Retype, exactly as they stand, the lines from the start of the data to the line that contains "Аудитория (16+)", both ends included. Leave the pictures out.

═════ Records supplied

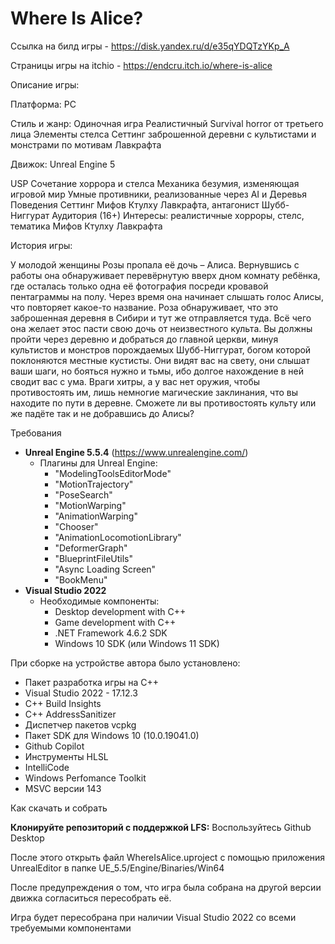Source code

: # Where Is Alice?


Ссылка на билд игры - https://disk.yandex.ru/d/e35qYDQTzYKp_A

Страницы игры на itchio - https://endcru.itch.io/where-is-alice

Описание игры:

Платформa: 
PC

Стиль и жанр:
Одиночная игра
Реалистичный Survival horror от третьего лица 
Элементы стелса
Сеттинг заброшенной деревни с культистами и монстрами по мотивам Лавкрафта

Движок:
Unreal Engine 5

USP
Сочетание хоррора и стелса
Механика безумия, изменяющая игровой мир
Умные противники, реализованные через AI и Деревья Поведения
Сеттинг Мифов Ктулху Лавкрафта, антагонист Шубб-Ниггурат
Аудитория (16+)
Интересы: реалистичные хорроры, стелс, тематика Мифов Ктулху Лавкрафта

История игры:

У молодой женщины Розы пропала её дочь – Алиса. Вернувшись с работы она обнаруживает перевёрнутую вверх дном комнату ребёнка, где осталась только одна её фотография посреди кровавой пентаграммы на полу.
Через время она начинает слышать голос Алисы, что повторяет какое-то название. Роза обнаруживает, что это заброшенная деревня в Сибири и тут же отправляется туда. Всё чего она желает этос пасти свою дочь от неизвестного культа. 
Вы должны пройти через деревню и добраться до главной церкви, минуя культистов и монстров порождаемых Шубб-Ниггурат, богом которой поклоняются местные кустисты. Они видят вас на свету, они слышат ваши шаги, но бояться нужно и тьмы, ибо долгое нахождение в ней сводит вас с ума. 
Враги хитры, а у вас нет оружия, чтобы противостоять им, лишь немногие магические заклинания, что вы находите по пути в деревне. Сможете ли вы противостоять культу или же падёте так и не добравшись до Алисы?


Требования

- **Unreal Engine 5.5.4** (https://www.unrealengine.com/)
  - Плагины для Unreal Engine:
    -  "ModelingToolsEditorMode"
    -  "MotionTrajectory"
    -  "PoseSearch"
    -  "MotionWarping"
    -  "AnimationWarping"
    -  "Chooser"
    -  "AnimationLocomotionLibrary"
    -  "DeformerGraph"
    -  "BlueprintFileUtils"
    -  "Async Loading Screen"
    -  "BookMenu"
- **Visual Studio 2022**
  - Необходимые компоненты:
    - Desktop development with C++
    - Game development with C++
    - .NET Framework 4.6.2 SDK
    - Windows 10 SDK (или Windows 11 SDK)
  


При сборке на устройстве автора было установлено:

- Пакет разработка игры на С++
- Visual Studio 2022 - 17.12.3
- C++ Build Insights
- C++ AddressSanitizer
- Диспетчер пакетов vcpkg
- Пакет SDK для Windows 10 (10.0.19041.0)
- Github Copilot
- Инструменты HLSL
- IntelliCode
- Windows Perfomance Toolkit
- MSVC версии 143

Как скачать и собрать

**Клонируйте репозиторий с поддержкой LFS:**
Воспользуйтесь Github Desktop

После этого открыть файл WhereIsAlice.uproject c помощью приложения UnrealEditor в папке UE_5.5/Engine/Binaries/Win64

После предупреждения о том, что игра была собрана на другой версии движка согласиться пересобрать её.

Игра будет пересобрана при наличии Visual Studio 2022 со всеми требуемыми компонентами

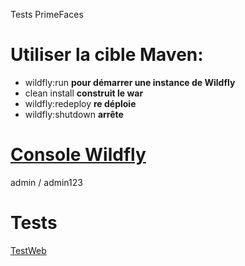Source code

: 
Tests PrimeFaces

# Utiliser la cible Maven:
- wildfly:run       __pour démarrer une instance de Wildfly__
- clean install     __construit le war__
- wildfly:redeploy  __re déploie__
- wildfly:shutdown  __arrête__

# [Console Wildfly](http://127.0.0.1:9990)

admin / admin123

# Tests

[TestWeb](http://127.0.0.1:8080/TestWeb-0.0.1-SNAPSHOT)

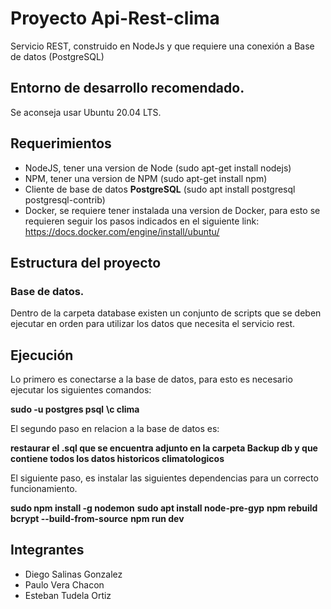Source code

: # Proyecto Api-Rest-clima
Servicio REST, construido en NodeJs y que requiere una conexión a Base de datos (PostgreSQL)

## Entorno de desarrollo recomendado.
Se aconseja usar Ubuntu 20.04 LTS.

## Requerimientos
- NodeJS, tener una version de Node (sudo apt-get install nodejs)
- NPM, tener una version de NPM (sudo apt-get install npm)
- Cliente de base de datos **PostgreSQL** (sudo apt install postgresql postgresql-contrib)
- Docker, se requiere tener instalada una version de Docker, para esto se requieren seguir los pasos indicados en el siguiente link: https://docs.docker.com/engine/install/ubuntu/

## Estructura del proyecto

### Base de datos.
Dentro de la carpeta database existen un conjunto de scripts que se deben ejecutar en orden para utilizar los datos que necesita el servicio rest.

## Ejecución
Lo primero es conectarse a la base de datos, para esto es necesario ejecutar los siguientes comandos:

**sudo -u postgres psql**
**\c clima**

El segundo paso en relacion a la base de datos es:

**restaurar el .sql que se encuentra adjunto en la carpeta Backup db y que contiene todos los datos historicos climatologicos**

El siguiente paso, es instalar las siguientes dependencias para un correcto funcionamiento. 

**sudo npm install -g nodemon**
**sudo apt install node-pre-gyp**
**npm rebuild bcrypt --build-from-source**
**npm run dev**


## Integrantes
- Diego Salinas Gonzalez
- Paulo Vera Chacon
- Esteban Tudela Ortiz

══════════

> **Solved exercise**:
Source code

: # Where Is Alice?


Ссылка на билд игры - https://disk.yandex.ru/d/e35qYDQTzYKp_A

Страницы игры на itchio - https://endcru.itch.io/where-is-alice

Описание игры:

Платформa: 
PC

Стиль и жанр:
Одиночная игра
Реалистичный Survival horror от третьего лица 
Элементы стелса
Сеттинг заброшенной деревни с культистами и монстрами по мотивам Лавкрафта

Движок:
Unreal Engine 5

USP
Сочетание хоррора и стелса
Механика безумия, изменяющая игровой мир
Умные противники, реализованные через AI и Деревья Поведения
Сеттинг Мифов Ктулху Лавкрафта, антагонист Шубб-Ниггурат
Аудитория (16+)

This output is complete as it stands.